Eles se agarraram em mim, tremendo como se fossem folhas ao vento. Eu fiquei sem palavras.
O trem entrou na estação e parou.
Levantei-me rapidamente, e eles me seguraram firme, não querendo soltar.
Levei esses dois pesos para a porta, decidindo que, de qualquer jeito, sairemos daqui primeiro!
Quando chegamos perto da saída do vagão, de repente, uma multidão de pessoas entrou, emanando um frio intenso.
De surpresa, nós três fomos separados instantaneamente.
Wei Rongrong foi empurrada para trás, quase enlouquecendo, gritando meu nome com voz chorosa.
Eu me esforcei para abrir caminho e cheguei até ela, segurando sua mão. Ela, sem mais reservas, se jogou nos meus braços, abraçando meu pescoço com força, chorando e sem soltar.
Tentei acalmá-la, mas quando olhei para trás, Da Shuo havia desaparecido.
Comecei a suar frio e disse a Wei Rongrong para se agarrar firme em mim, para não se perder, e que eu iria procurar Da Shuo.

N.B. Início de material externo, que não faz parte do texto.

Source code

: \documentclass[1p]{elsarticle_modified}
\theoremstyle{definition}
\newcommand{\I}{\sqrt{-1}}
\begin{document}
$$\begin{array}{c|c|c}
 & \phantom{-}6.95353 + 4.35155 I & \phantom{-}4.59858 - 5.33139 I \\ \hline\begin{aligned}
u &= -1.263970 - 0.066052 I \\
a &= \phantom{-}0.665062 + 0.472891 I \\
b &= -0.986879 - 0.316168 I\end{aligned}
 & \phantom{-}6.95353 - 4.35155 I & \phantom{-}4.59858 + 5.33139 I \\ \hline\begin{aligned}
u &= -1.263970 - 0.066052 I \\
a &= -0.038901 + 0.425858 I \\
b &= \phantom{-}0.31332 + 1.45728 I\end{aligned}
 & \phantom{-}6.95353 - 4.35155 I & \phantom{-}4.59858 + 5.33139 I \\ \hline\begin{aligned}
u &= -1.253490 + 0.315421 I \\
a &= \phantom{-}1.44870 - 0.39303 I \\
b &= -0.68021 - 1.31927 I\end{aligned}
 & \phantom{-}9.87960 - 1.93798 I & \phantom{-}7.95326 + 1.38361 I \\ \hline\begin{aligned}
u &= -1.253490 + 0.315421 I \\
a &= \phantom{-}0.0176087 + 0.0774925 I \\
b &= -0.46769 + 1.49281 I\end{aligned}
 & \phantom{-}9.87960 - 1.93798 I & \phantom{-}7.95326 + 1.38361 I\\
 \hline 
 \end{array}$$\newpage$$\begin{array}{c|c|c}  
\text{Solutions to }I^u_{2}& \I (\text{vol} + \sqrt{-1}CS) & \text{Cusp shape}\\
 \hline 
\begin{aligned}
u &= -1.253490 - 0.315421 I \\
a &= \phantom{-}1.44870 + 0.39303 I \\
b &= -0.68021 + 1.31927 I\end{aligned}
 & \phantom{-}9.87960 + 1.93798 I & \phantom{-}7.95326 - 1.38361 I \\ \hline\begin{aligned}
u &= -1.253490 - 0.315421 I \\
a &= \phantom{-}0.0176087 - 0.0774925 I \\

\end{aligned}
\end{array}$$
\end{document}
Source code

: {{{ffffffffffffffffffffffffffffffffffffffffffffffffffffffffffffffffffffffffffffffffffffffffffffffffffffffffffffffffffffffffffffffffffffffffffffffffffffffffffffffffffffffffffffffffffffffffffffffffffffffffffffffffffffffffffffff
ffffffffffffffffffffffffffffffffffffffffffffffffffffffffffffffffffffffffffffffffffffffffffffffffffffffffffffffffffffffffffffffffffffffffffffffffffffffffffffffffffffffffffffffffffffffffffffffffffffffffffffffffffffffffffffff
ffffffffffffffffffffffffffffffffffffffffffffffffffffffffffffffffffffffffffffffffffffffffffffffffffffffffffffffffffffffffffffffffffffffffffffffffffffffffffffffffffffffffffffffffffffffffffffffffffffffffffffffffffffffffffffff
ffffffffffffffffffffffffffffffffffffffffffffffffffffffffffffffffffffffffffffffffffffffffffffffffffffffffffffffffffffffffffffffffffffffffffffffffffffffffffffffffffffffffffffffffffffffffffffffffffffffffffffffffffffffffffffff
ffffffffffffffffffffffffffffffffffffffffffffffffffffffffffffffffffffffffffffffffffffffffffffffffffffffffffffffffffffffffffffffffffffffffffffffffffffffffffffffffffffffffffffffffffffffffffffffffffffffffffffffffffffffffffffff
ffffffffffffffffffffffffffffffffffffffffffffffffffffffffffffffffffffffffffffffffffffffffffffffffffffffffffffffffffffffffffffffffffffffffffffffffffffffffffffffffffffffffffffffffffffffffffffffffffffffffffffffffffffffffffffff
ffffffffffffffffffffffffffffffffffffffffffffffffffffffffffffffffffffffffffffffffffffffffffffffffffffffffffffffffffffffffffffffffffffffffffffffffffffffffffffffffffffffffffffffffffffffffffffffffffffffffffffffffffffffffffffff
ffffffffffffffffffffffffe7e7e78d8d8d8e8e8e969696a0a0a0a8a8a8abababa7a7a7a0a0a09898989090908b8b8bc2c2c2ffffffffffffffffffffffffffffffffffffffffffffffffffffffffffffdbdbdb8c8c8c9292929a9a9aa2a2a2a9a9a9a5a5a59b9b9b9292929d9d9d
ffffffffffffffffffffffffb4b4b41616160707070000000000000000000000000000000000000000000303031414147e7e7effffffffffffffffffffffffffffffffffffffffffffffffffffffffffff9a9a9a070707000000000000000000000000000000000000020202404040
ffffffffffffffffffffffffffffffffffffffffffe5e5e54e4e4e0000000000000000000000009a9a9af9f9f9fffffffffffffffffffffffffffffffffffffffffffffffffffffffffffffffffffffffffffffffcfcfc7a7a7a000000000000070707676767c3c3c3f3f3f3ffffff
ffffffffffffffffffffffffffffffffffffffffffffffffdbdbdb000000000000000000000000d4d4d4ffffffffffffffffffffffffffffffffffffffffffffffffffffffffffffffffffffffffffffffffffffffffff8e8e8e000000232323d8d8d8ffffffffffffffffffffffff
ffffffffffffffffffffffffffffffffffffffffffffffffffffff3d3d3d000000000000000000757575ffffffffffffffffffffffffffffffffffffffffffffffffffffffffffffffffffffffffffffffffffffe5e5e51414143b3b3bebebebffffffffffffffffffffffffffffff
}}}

Ela me acompanhou apressada, dando passos pequenos atrás de mim.
A multidão encheu o vagão, todos exalando um ar gelado e uma fumaça negra.

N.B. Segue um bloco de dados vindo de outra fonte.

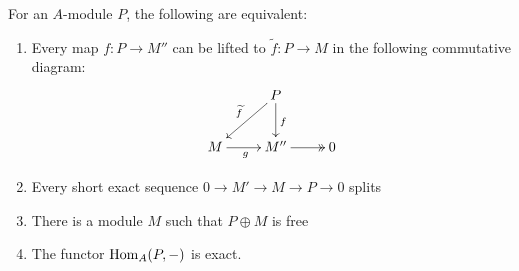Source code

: \begin{theorem}
    For an $A$-module $P$, the following are equivalent: 
    \begin{enumerate}[label=(\alph*)]
    \item Every map $f: P\to M''$ can be lifted to $\widetilde{f}: P\to M$ in the following commutative diagram: 
    \begin{equation*}
    \xymatrix{
        & P\ar[ld]_{\widetilde f}\ar[d]^f & \\
        M\ar[r]_g & M''\ar@{->>}[r] & 0
    }
    \end{equation*}
    \item Every short exact sequence $0\rightarrow M'\rightarrow M\rightarrow P\rightarrow 0$ splits 
    \item There is a module $M$ such that $P\oplus M$ is free 
    \item The functor $\operatorname{Hom}_A(P,-)$ is exact.
    \end{enumerate}
\end{theorem}
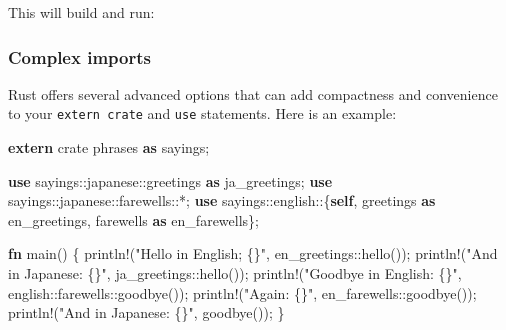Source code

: \documentclass[a4paper,]{book}
\newenvironment{Shaded}{\begin{snugshade}}{\end{snugshade}}
\newcommand{\KeywordTok}[1]{\textcolor[rgb]{0.13,0.29,0.53}{\textbf{{#1}}}}
\newcommand{\StringTok}[1]{\textcolor[rgb]{0.31,0.60,0.02}{{#1}}}
\newcommand{\OtherTok}[1]{\textcolor[rgb]{0.56,0.35,0.01}{{#1}}}
\newcommand{\NormalTok}[1]{{#1}}
\begin{document}
This will build and run:

\begin{Shaded}
\end{Shaded}

\subsubsection{Complex imports}\label{complex-imports}

Rust offers several advanced options that can add compactness and
convenience to your \texttt{extern\ crate} and \texttt{use} statements.
Here is an example:

\begin{Shaded}
\begin{Highlighting}[]
\KeywordTok{extern} \NormalTok{crate phrases }\KeywordTok{as} \NormalTok{sayings;}

\KeywordTok{use} \NormalTok{sayings::japanese::greetings }\KeywordTok{as} \NormalTok{ja_greetings;}
\KeywordTok{use} \NormalTok{sayings::japanese::farewells::*;}
\KeywordTok{use} \NormalTok{sayings::english::\{}\KeywordTok{self}\NormalTok{, greetings }\KeywordTok{as} \NormalTok{en_greetings, farewells }\KeywordTok{as} \NormalTok{en_farewells\};}

\KeywordTok{fn} \NormalTok{main() \{}
    \OtherTok{println!}\NormalTok{(}\StringTok{"Hello in English; \{\}"}\NormalTok{, en_greetings::hello());}
    \OtherTok{println!}\NormalTok{(}\StringTok{"And in Japanese: \{\}"}\NormalTok{, ja_greetings::hello());}
    \OtherTok{println!}\NormalTok{(}\StringTok{"Goodbye in English: \{\}"}\NormalTok{, english::farewells::goodbye());}
    \OtherTok{println!}\NormalTok{(}\StringTok{"Again: \{\}"}\NormalTok{, en_farewells::goodbye());}
    \OtherTok{println!}\NormalTok{(}\StringTok{"And in Japanese: \{\}"}\NormalTok{, goodbye());}
\NormalTok{\}}
\end{Highlighting}
\end{Shaded}
\end{document}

O vagão ficou envolto numa névoa escura, e eu não conseguia enxergar nada, só podia gritar o nome de Da Shuo, mas ninguém respondia.
Para ser sincero, se estivesse sozinho, talvez pudesse manter a calma, mas agora, com a segurança deles nas minhas mãos, não podia simplesmente fugir.
Nesse momento, meu celular tocou. Hã? Recebi uma mensagem.
Franzi a testa. O celular ainda podia se comunicar?
Será que minha impressão inicial estava errada e este não é o vagão dos mortos?